The run also demonstrated that modest local hardware can support a practical first-pass screening workflow. Although the throughput was limited, the system completed the batch in minutes rather than hours and produced an auditable output artifact for later human review.

PART IV. DISCUSSION

The findings support the usefulness of separating retrieval from screening. HyperCube’s PubMed search can remain broad to maximize recall, while the screening stage can remain narrow and explicitly tied to the research question. This is a methodological advantage because it preserves the candidate corpus as evidence rather than letting interpretation occur too early in the retrieval stage.

The structured CSV is the key enabling layer. Because article content, search provenance, and the research question remain visible in tabular form, the resulting dataset is reusable and inspectable. The model’s judgment does not replace that evidence; it is added as a second layer. This makes the output more auditable than a conventional workflow in which a reviewer scans titles and abstracts manually and records decisions in ad hoc notes.

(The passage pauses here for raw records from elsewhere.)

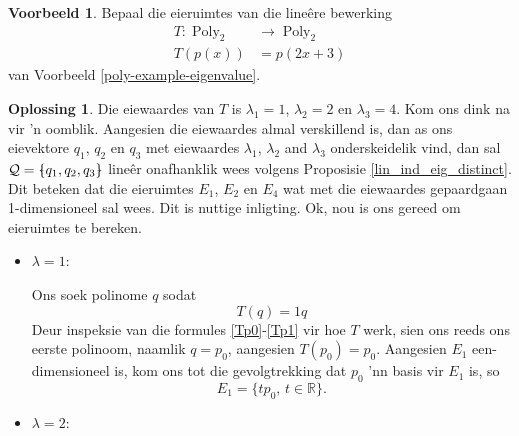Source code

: \documentclass[a4paper,11pt]{book}
\theoremstyle{definition}
\newtheorem{example_environment}{Voorbeeld}[chapter]
\newtheorem*{solution}{Oplossing}
\newcommand{\basis}[1]{{\mathcal #1}}
\newenvironment{example}
	{
		\begin{oframed}
		\begin{example_environment}
	}
	{
		\end{example_environment}
		\end{oframed}
	}
\newcommand{\bmark}{\raisebox{.53ex}{\rule{.2em}{.1ex}}}
\newcommand{\bopen}{{\protect\ooalign{\{\cr\hfil\bmark\hfil\cr}}}
\newcommand{\bclose}{{\protect\ooalign{\}\cr\hfil\bmark\hfil\cr}}}
\DeclareMathOperator{\Poly}{Poly}
\begin{document}
\begin{example} \label{eigenspaces-lin-op-T} Bepaal die eieruimtes van die
	line{\^e}re bewerking
	\begin{align*}
		T : \Poly_2 & \rightarrow \Poly_2 \\
		T(p(x)) &= p(2x + 3)
	\end{align*}
	van Voorbeeld \ref{poly-example-eigenvalue}.

	\begin{solution} Die eiewaardes van $T$ is $\lambda_1 = 1$, $\lambda_2
		= 2$ en $\lambda_3 = 4$.  Kom ons dink na vir 'n oomblik. Aangesien
		die eiewaardes almal verskillend is, dan as ons eievektore $q_1$,
		$q_2$ en $q_3$ met eiewaardes $\lambda_1$, $\lambda_2$ and
		$\lambda_3$ onderskeidelik vind, dan sal $\basis{Q} = \bopen q_1,
		q_2, q_3 \bclose$ line{\^e}r onafhanklik wees volgens Proposisie
		\ref{lin_ind_eig_distinct}. Dit beteken dat die eieruimtes $E_1$,
		$E_2$ en $E_4$ wat met die eiewaardes gepaardgaan 1-dimensioneel
		sal wees. Dit is nuttige inligting. Ok, nou is ons gereed om
		eieruimtes te bereken.

		\begin{itemize}
			\item $\lambda = 1$: 

				Ons soek polinome $q$ sodat
				\[
					T(q) = 1 q
				\]
				Deur inspeksie van die formules \eqref{Tp0}-\eqref{Tp1} vir
				hoe $T$ werk, sien ons reeds ons eerste polinoom, naamlik
				$q = p_0$, aangesien $T(p_0) = p_0$. Aangesien $E_1$
				een-dimensioneel is, kom ons tot die gevolgtrekking dat
				$p_0$ 'nn basis vir $E_1$ is, so
				\[
					E_1 = \{ t p_0, \, t \in \mathbb{R}\}.
				\]

			\item $\lambda = 2$:


\end{itemize}
\end{solution}
\end{example}
\end{document}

The present study also suggests that a compact local model can play a practical role in early review work when the task is carefully bounded. A 3B-class Qwen-family model is not sufficient to replace domain expertise or full literature synthesis. However, it appears sufficient for repetitive row-wise operations such as short summarization and tentative inclusion triage, provided that prompts and response contracts are well designed.

The current limitation is prompt quality. Because every article was rejected for the test question, future work should focus on refining how the model interprets borderline relevance while maintaining a conservative standard for explicit evidence. Additional work could also examine concurrency, alternate local models, and comparisons between different research questions or screening prompts on the same dataset.

Overall, this project demonstrates a scientifically useful pipeline rather than a final-review automation system. Its contribution is a reproducible local method for moving from search terms to a structured evidence table and then from that evidence table to first-pass machine-assisted triage. The result is a workflow that is more explicit, more repeatable, and easier to audit than an informal manual screening process.